When you would make use of Pandas ahead, you might need to deal with DataFrames more often. So now, it becomes crucial for us to understand what is a DataFrame. By the way, it’s not like you have never seen a DataFrame (except if you haven’t gone through the tutorial on importing pandas in this tutorial series). Let’s understand what is a DataFrame now.
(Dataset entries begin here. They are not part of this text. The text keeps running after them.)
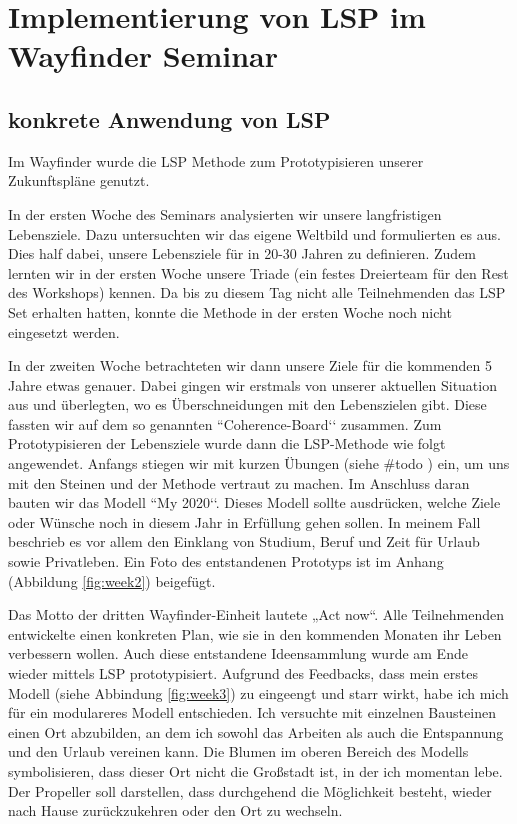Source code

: \section{Implementierung von LSP im Wayfinder Seminar}

\subsection{konkrete Anwendung von LSP}

Im Wayfinder wurde die LSP Methode zum Prototypisieren unserer Zukunftspläne genutzt. 

In der ersten Woche des Seminars analysierten wir unsere langfristigen Lebensziele. Dazu untersuchten wir das eigene Weltbild und formulierten es aus. Dies half dabei, unsere Lebensziele für in 20-30 Jahren zu definieren. Zudem lernten wir in der ersten Woche unsere Triade (ein festes Dreierteam für den Rest des Workshops) kennen. Da bis zu diesem Tag nicht alle Teilnehmenden das LSP Set erhalten hatten, konnte die Methode in der ersten Woche noch nicht eingesetzt werden. 

In der zweiten Woche betrachteten wir dann unsere Ziele für die kommenden 5 Jahre etwas genauer. Dabei gingen wir erstmals von unserer aktuellen Situation aus und überlegten, wo es Überschneidungen mit den Lebenszielen gibt. Diese fassten wir auf dem so genannten ``Coherence-Board‘‘ zusammen. Zum Prototypisieren der Lebensziele wurde dann die LSP-Methode wie folgt angewendet. Anfangs stiegen wir mit kurzen Übungen (siehe \#todo ) ein, um uns mit den Steinen und der Methode vertraut zu machen. Im Anschluss daran bauten wir das Modell ``My 2020‘‘. Dieses Modell sollte ausdrücken, welche Ziele oder Wünsche noch in diesem Jahr in Erfüllung gehen sollen. In meinem Fall beschrieb es vor allem den Einklang von Studium, Beruf und Zeit für Urlaub sowie Privatleben. Ein Foto des entstandenen Prototyps ist im Anhang (Abbildung \ref{fig:week2}) beigefügt.

Das Motto der dritten Wayfinder-Einheit lautete „Act now“. Alle Teilnehmenden entwickelte einen konkreten Plan, wie sie in den kommenden Monaten ihr Leben verbessern wollen. Auch diese entstandene Ideensammlung wurde am Ende wieder mittels LSP prototypisiert. Aufgrund des Feedbacks, dass mein erstes Modell (siehe Abbindung \ref{fig:week3}) zu eingeengt und starr wirkt, habe ich mich für ein modulareres Modell entschieden. Ich versuchte mit einzelnen Bausteinen einen Ort abzubilden, an dem ich sowohl das Arbeiten als auch die Entspannung und den Urlaub vereinen kann. Die Blumen im oberen Bereich des Modells symbolisieren, dass dieser Ort nicht die Großstadt ist, in der ich momentan lebe. Der Propeller soll darstellen, dass durchgehend die Möglichkeit besteht, wieder nach Hause zurückzukehren oder den Ort zu wechseln.


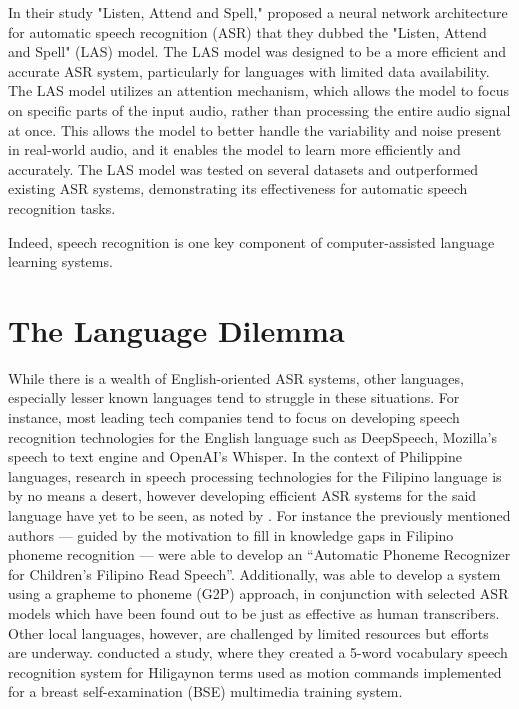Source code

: In their study "Listen, Attend and Spell," \citeauthor{chan-2015} \citeyear{chan-2015} proposed a neural network architecture for automatic speech recognition (ASR) that they dubbed the "Listen, Attend and Spell" (LAS) model. The LAS model was designed to be a more efficient and accurate ASR system, particularly for languages with limited data availability. The LAS model utilizes an attention mechanism, which allows the model to focus on specific parts of the input audio, rather than processing the entire audio signal at once. This allows the model to better handle the variability and noise present in real-world audio, and it enables the model to learn more efficiently and accurately. The LAS model was tested on several datasets and outperformed existing ASR systems, demonstrating its effectiveness for automatic speech recognition tasks.

Indeed, speech recognition is one key component of computer-assisted language learning systems.


\section{The Language Dilemma}
While there is a wealth of English-oriented ASR systems, other languages, especially lesser known languages tend to struggle in these situations. For instance, most leading tech companies tend to focus on developing speech recognition technologies for the English language such as DeepSpeech, Mozilla’s speech to text engine and OpenAI’s Whisper. In the context of Philippine languages, research in speech processing technologies for the Filipino language is by no means a desert, however developing efficient ASR systems for the said language have yet to be seen, as noted by \citeauthor{dimzon-2020} \citeyear{dimzon-2020} . For instance the previously mentioned authors — guided by the motivation to fill in knowledge gaps in Filipino phoneme recognition — were able to develop an “Automatic Phoneme Recognizer for Children’s Filipino Read Speech”. Additionally, \citeauthor{aquino-2019} \citeyear{aquino-2019} was able to develop a system using a grapheme to phoneme (G2P) approach, in conjunction with selected ASR models which have been found out to be just as effective as human transcribers. Other local languages, however, are challenged by limited resources but efforts are underway. \citeauthor{billones-2014} \citeyear{billones-2014} conducted a study, where they created a 5-word vocabulary speech recognition system for Hiligaynon terms used as motion commands implemented for a breast self-examination (BSE) multimedia training system.

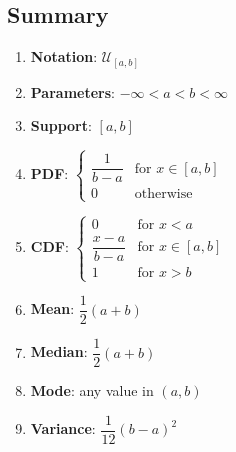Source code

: \subsection{Summary}

\begin{enumerate}
    \item \textbf{Notation}:
    ${\displaystyle {\mathcal {U}}_{[a,b]}}$
    \hfill \cite{wiki/Continuous_uniform_distribution}

    \item \textbf{Parameters}:
    ${\displaystyle -\infty <a<b<\infty }$
    \hfill \cite{wiki/Continuous_uniform_distribution}

    \item \textbf{Support}: $[a, b]$
    \hfill \cite{wiki/Continuous_uniform_distribution}

    \item \textbf{PDF}:
    $
        {\displaystyle {\begin{cases}{\dfrac {1}{b-a}}&{\text{for }}x\in [a,b]\\0&{\text{otherwise}}\end{cases}}}
    $
    \hfill \cite{wiki/Continuous_uniform_distribution, statistics/book/Statistics-for-Data-Scientists/Maurits-Kaptein}

    \item \textbf{CDF}:
    $
        {\displaystyle {\begin{cases}0&{\text{for }}x<a\\{\dfrac {x-a}{b-a}}&{\text{for }}x\in [a,b]\\1&{\text{for }}x>b\end{cases}}}
    $
    \hfill \cite{wiki/Continuous_uniform_distribution}

    \item \textbf{Mean}:
    $
        {\displaystyle {\dfrac {1}{2}}(a+b)}
    $
    \hfill \cite{wiki/Continuous_uniform_distribution}

    \item \textbf{Median}:
    $
        {\displaystyle {\dfrac {1}{2}}(a+b)}
    $
    \hfill \cite{wiki/Continuous_uniform_distribution}

    \item \textbf{Mode}:
    any value in $ {\displaystyle (a,b)} $
    \hfill \cite{wiki/Continuous_uniform_distribution}

    \item \textbf{Variance}:
    $
        {\displaystyle {\dfrac {1}{12}}(b-a)^{2}}
    $
    \hfill \cite{wiki/Continuous_uniform_distribution}


\end{enumerate}
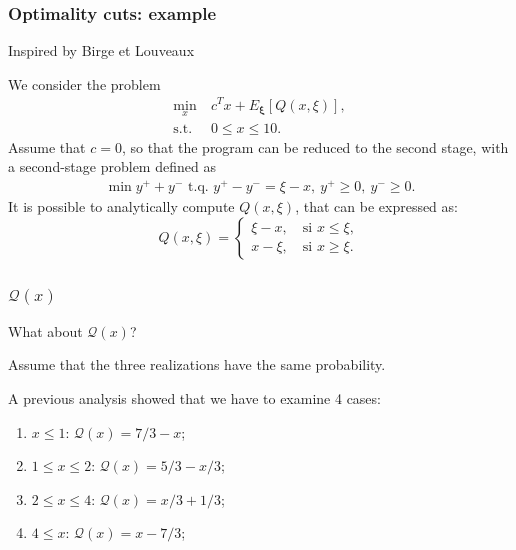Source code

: \documentclass{beamer}
\def\bxi{\boldsymbol\xi}
\begin{document}


	
	

\begin{frame}
\frametitle{Optimality cuts: example}
	
{\red Inspired by Birge et Louveaux}
	
We consider the problem
\begin{align*}
\min_x\ & c^Tx + E_{\bxi} [ Q(x,\xi) ],\\
\mbox{s.t. } & 0 \leq x \leq 10.
\end{align*}
Assume that $c = 0$, so that the program can be reduced to the second stage, with a second-stage problem defined as
\begin{align*}
\min y^++y^- \mbox{ t.q. } y^+-y^- = \xi - x,\ y^+ \geq 0,\ y^- \geq 0.
\end{align*}
It is possible to analytically compute $Q(x,\xi)$, that can be expressed as:
\[
Q(x,\xi) =
\begin{cases}
\xi - x,\quad \mbox{si } x \leq \xi,\\
x - \xi,\quad \mbox{si } x \geq \xi.
\end{cases}
\]
	
\end{frame}

\begin{frame}
\frametitle{$\mathcal{Q}(x)$}
	
What about $\mathcal{Q}(x)$?
	
\mbox{}
	
Assume that the three realizations have the same probability.
	
\mbox{}
	
A previous analysis showed that we have to examine 4 cases:
\begin{enumerate}
\item
$x \leq 1$: $\mathcal{Q}(x) = 7/3 - x$;
\item
$1 \leq x \leq 2$: $\mathcal{Q}(x) = 5/3-x/3$;
\item
$2 \leq x \leq 4$: $\mathcal{Q}(x) = x/3+1/3$;
\item
$4 \leq x$: $\mathcal{Q}(x) = x-7/3$;
\end{enumerate}
	
\end{frame}
\end{document}
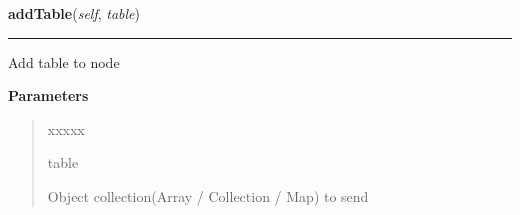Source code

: \hspace{.8\funcindent}\begin{boxedminipage}{\funcwidth}

    \raggedright \textbf{addTable}(\textit{self}, \textit{table})

    \vspace{-1.5ex}

    \rule{\textwidth}{0.5\fboxrule}
\setlength{\parskip}{2ex}
    Add table to node

\setlength{\parskip}{1ex}
      \textbf{Parameters}
      \vspace{-1ex}

      \begin{quote}
        \begin{Ventry}{xxxxx}

          \item[table]

          Object collection(Array / Collection / Map) to send

        \end{Ventry}

      \end{quote}

    \end{boxedminipage}

    \label{tracetool:TraceNodeEx:addDump}

    \vspace{0.5ex}


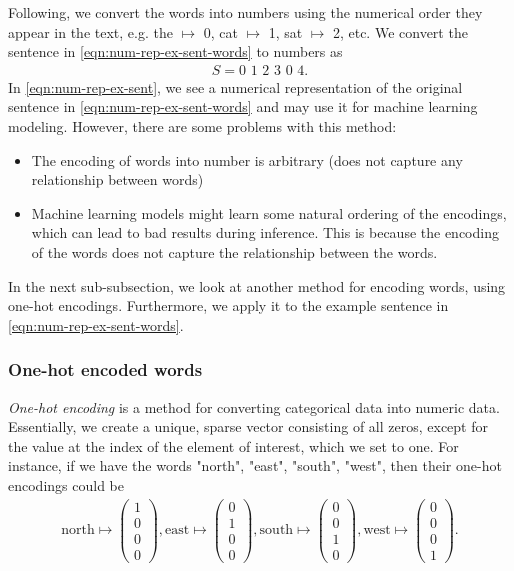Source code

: Following, we convert the words into numbers using the numerical order they appear in the text, e.g. the $\mapsto$ 0, cat $\mapsto$ 1, sat $\mapsto$ 2, etc. We convert the sentence in \cref{eqn:num-rep-ex-sent-words} to numbers as
\begin{align}
    S = \text{0 1 2 3 0 4}
    \label{eqn:num-rep-ex-sent}.
\end{align}
In \cref{eqn:num-rep-ex-sent}, we see a numerical representation of the original sentence in \cref{eqn:num-rep-ex-sent-words} and may use it for machine learning modeling. However, there are some problems with this method:
\begin{itemize}
    \item The encoding of words into number is arbitrary (does not capture any relationship between words)
    \item Machine learning models might learn some natural ordering of the encodings, which can lead to bad results during inference. This is because the encoding of the words does not capture the relationship between the words.
\end{itemize}

In the next sub-subsection, we look at another method for encoding words, using one-hot encodings. Furthermore, we apply it to the example sentence in \cref{eqn:num-rep-ex-sent-words}.

\subsubsection{One-hot encoded words}
\textit{One-hot encoding} is a method for converting categorical data into numeric data. Essentially, we create a unique, sparse vector consisting of all zeros, except for the value at the index of the element of interest, which we set to one. For instance, if we have the words "north", "east", "south", "west", then their one-hot encodings could be
\begin{align}
    \text{north} \mapsto \begin{pmatrix}
    1\\
    0\\
    0\\
    0
    \end{pmatrix},
    \text{east} \mapsto \begin{pmatrix}
    0\\
    1\\
    0\\
    0
    \end{pmatrix},
    \text{south} \mapsto \begin{pmatrix}
    0\\
    0\\
    1\\
    0
    \end{pmatrix},
    \text{west} \mapsto \begin{pmatrix}
    0\\
    0\\
    0\\
    1
    \end{pmatrix}.
\end{align}

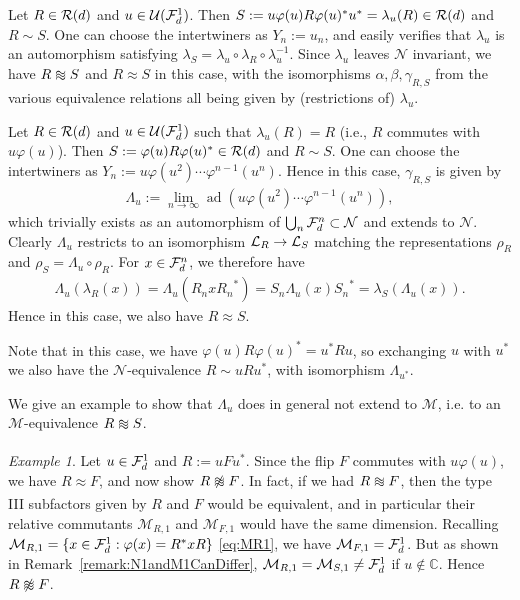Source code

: \documentclass[12pt,a4paper]{amsart}
\numberwithin{equation}{section}
\theoremstyle{remark}
\newtheorem{example}[theorem]{Example}
\DeclareMathOperator{\ad}{ad}
\newcommand{\Cl}{\mathbb{C}}
\newcommand{\la}{\lambda}
\newcommand{\CM}[0]{\mathcal{M}} \newcommand{\CN}[0]{\mathcal{N}}
\newcommand{\CU}[0]{\mathcal{U}} \newcommand{\CV}[0]{\mathcal{V}}
\def\apeqA{\SavedStyle\sim}
\def\Msim{\setstackgap{L}{\dimexpr.5pt+1.5\LMpt}\ensurestackMath{%
  \ThisStyle{\mathrel{\Centerstack{{\apeqA} {\apeqA} {\apeqA}}}}}}
\def\Nsim{\approx}
\begin{document}
\begin{description}\label{page:types}
	\item[Type 1] Let $R\in\CR(d)$ and $u\in\CU(\CF_d^1)$. Then $S:=u\varphi(u)R\varphi(u)^*u^*=\la_u(R)\in\CR(d)$ and $R\sim S$. One can choose the intertwiners as $Y_n:=u_n$, and easily verifies that $\la_u$ is an automorphism satisfying $\la_S=\la_u\circ\la_R\circ\la_u^{-1}$. Since $\la_u$ leaves $\CN$ invariant, we have $R\Msim S$ and $R\Nsim S$ in this case, with the isomorphisms $\alpha,\beta,\gamma_{R,S}$ from the various equivalence relations all being given by (restrictions of) $\la_u$.
	
	\item[Type 2] Let $R\in\CR(d)$ and $u\in\CU(\CF_d^1)$ such that $\la_u(R)=R$ (i.e., $R$ commutes with $u\varphi(u)$). Then $S:=\varphi(u)R\varphi(u)^*\in\CR(d)$ and $R\sim S$. One can choose the intertwiners as $Y_n:=u\varphi(u^2)\cdots\varphi^{n-1}(u^n)$. Hence in this case, $\gamma_{R,S}$ is given by 
	\begin{align}
		\Lambda_u:=\lim_{n\to\infty}{\ad}(u\varphi(u^2)\cdots\varphi^{n-1}(u^n)),
	\end{align}
	which trivially exists as an automorphism of $\bigcup_n\CF_d^n\subset\CN$ and extends to $\CN$. Clearly $\Lambda_u$ restricts to an isomorphism $\CL_R\to\CL_S$ matching the representations $\rho_R$ and $\rho_S=\Lambda_u\circ\rho_R$. For $x\in\CF_d^n$, we therefore have
	\begin{align*}
	 \Lambda_u(\la_R(x))
	 =
	 \Lambda_u(R_nx{R_n}^*)
	 =
	 S_n\Lambda_u(x){S_n}^*
	 =
	 \la_S(\Lambda_u(x)).
	\end{align*}
	Hence in this case, we also have $R\Nsim S$.
	
	Note that in this case, we have $\varphi(u)R\varphi(u)^*=u^*Ru$, so exchanging $u$ with $u^*$ we also have the $\CN$-equivalence $R\sim uRu^*$, with isomorphism $\Lambda_{u^*}$.
	
	We give an example to show that $\Lambda_u$ does in general not extend to $\CM$, i.e. to an $\CM$-equivalence $R\Msim S$.
	
	\begin{example}
		Let $u\in\CF_d^1$ and $R:=uFu^*$. Since the flip $F$ commutes with $u\varphi(u)$, we have $R\Nsim F$, and now show $R\not\Msim F$. In fact, if we had $R\Msim F$, then the type III subfactors given by $R$ and $F$ would be equivalent, and in particular their relative commutants $\CM_{R,1}$ and $\CM_{F,1}$ would have the same dimension. Recalling $\CM_{R,1}=\{x\in\CF_d^1:\varphi(x)=R^*xR\}$ \eqref{eq:MR1}, we have $\CM_{F,1}=\CF_d^1$. But as shown in Remark~\ref{remark:N1andM1CanDiffer}, $\CM_{R,1}=\CM_{S,1}\neq\CF_d^1$ if $u\not\in\Cl$. Hence $R\not\Msim F$.
	\end{example}



\end{description}
\end{document}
What is DataFrame in Pandas
What is a DataFrame?
A DataFrame can be considered as a 2-dimensional mutable tabular data structure, which is very widely used in pandas. Simply speaking, you would see it as something like an Excel Table. Here, the columns can be of potentially different types. Now, it’s time for us to create a DataFrame in our Python program. Here is a sample program, through which, we are going to create a DataFrame.
import pandas as pd
placement_data = {
"Branch": ["CSE", "EEE", "IT", "Mechanical"],
"Number of students placed": [25, 16, 34, 32]
}
placement_df = pd.DataFrame(placement_data)
print(placement_df)
If you see the output, you will find this as a DataFrame, which looks like an Excel table. It has rows and columns. Later on, we are going to be doing many things on DataFrames, as right now, if we try to do too much on the DataFrames, it can be overwhelming for us, but as time goes on, we will learn more about DataFrames, and about some operations.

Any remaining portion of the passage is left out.